Sept. 21 (Bloomberg) -- Romania’s euro-denominated bond yields fell for the first time in a week on optimism Europe may resolve its debt crisis, boosting appetite for riskier assets, and the country raised more debt than planned this month.
Yields on Romania’s bonds denominated in euros and due 2018 declined five basis points, or 0.05 percentage points, for the first time since Sept. 14, to 4.785 percent by 5 p.m. in Bucharest today from 4.832 percent yesterday, according to data compiled by Bloomberg.
The Bank of Japan joined the Federal Reserve and the European Central Bank this week in pledging to add economic stimulus to boost growth. The Financial Times reported that Spanish and European Union officials are working on plans to trigger ECB bond purchases. Romania raised 4.54 billion lei ($1.3 billion) this month, compared with a plan of 3.3 billion lei, the biggest amount of debt sold on the domestic market since April when it raised 4.67 billion lei.

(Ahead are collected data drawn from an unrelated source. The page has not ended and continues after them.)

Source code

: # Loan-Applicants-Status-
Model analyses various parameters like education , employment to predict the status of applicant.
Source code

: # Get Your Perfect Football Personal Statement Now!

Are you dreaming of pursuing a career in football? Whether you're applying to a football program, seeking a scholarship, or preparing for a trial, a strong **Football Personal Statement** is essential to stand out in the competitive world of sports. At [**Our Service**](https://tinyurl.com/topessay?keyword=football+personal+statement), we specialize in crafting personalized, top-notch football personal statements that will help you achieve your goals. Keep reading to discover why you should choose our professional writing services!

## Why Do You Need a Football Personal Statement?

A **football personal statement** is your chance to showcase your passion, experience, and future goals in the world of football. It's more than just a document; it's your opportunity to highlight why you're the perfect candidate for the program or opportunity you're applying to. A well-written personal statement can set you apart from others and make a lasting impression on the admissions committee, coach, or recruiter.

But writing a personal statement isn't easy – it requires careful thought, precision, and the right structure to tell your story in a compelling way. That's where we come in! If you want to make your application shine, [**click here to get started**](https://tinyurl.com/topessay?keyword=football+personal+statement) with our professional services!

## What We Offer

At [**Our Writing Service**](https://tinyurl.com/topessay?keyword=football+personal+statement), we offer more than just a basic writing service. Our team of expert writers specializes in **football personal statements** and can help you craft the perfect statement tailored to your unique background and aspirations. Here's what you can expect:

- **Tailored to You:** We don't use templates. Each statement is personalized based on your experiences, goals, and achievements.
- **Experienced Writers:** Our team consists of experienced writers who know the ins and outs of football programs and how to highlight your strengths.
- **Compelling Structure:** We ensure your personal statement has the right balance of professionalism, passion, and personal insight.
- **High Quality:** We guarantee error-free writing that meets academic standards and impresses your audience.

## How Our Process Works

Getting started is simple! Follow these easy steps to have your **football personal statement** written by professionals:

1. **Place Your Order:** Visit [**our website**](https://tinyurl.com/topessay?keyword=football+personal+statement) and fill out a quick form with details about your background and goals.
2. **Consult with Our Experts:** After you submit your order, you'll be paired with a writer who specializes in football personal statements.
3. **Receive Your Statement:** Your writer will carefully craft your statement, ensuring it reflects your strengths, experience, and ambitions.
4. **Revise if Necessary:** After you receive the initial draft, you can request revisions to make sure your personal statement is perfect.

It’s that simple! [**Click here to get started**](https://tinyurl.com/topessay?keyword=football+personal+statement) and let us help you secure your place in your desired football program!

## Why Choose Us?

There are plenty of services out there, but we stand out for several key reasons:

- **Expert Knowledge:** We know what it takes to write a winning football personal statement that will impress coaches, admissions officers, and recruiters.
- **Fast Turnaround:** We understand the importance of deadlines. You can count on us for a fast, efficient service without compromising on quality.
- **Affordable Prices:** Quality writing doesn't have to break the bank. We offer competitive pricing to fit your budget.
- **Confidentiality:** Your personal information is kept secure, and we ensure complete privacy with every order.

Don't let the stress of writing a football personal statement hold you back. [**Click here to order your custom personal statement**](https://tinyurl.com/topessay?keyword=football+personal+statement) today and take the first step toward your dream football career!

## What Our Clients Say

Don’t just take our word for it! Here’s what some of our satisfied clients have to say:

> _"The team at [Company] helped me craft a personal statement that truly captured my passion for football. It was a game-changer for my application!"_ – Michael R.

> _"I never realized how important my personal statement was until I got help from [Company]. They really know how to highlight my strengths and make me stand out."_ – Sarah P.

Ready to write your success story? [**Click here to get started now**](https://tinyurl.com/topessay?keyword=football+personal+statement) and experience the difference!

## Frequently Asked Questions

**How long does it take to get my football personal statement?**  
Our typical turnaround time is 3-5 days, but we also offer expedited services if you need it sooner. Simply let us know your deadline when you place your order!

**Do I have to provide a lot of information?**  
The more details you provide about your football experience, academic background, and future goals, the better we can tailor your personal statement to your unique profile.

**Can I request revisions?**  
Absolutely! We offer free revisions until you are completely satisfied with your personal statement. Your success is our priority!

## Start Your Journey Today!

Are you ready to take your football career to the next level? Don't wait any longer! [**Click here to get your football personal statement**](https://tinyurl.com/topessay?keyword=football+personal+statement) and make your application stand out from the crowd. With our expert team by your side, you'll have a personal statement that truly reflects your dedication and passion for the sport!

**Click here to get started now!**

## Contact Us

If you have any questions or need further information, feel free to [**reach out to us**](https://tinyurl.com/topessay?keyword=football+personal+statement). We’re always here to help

“The calmer domestic scenery and the more generous liquidity conditions, set against a favorable external backdrop, have recently been supportive of Finance Ministry debt tenders,” Roxana Hulea, a Bucharest-based analyst at BRD-Groupe Societe Generale SA, wrote in a note to clients today. “Debt managers have taken advantage of a more solid demand and softer yields and overshot the planned issuance calendar, heavily skewed towards short maturities.”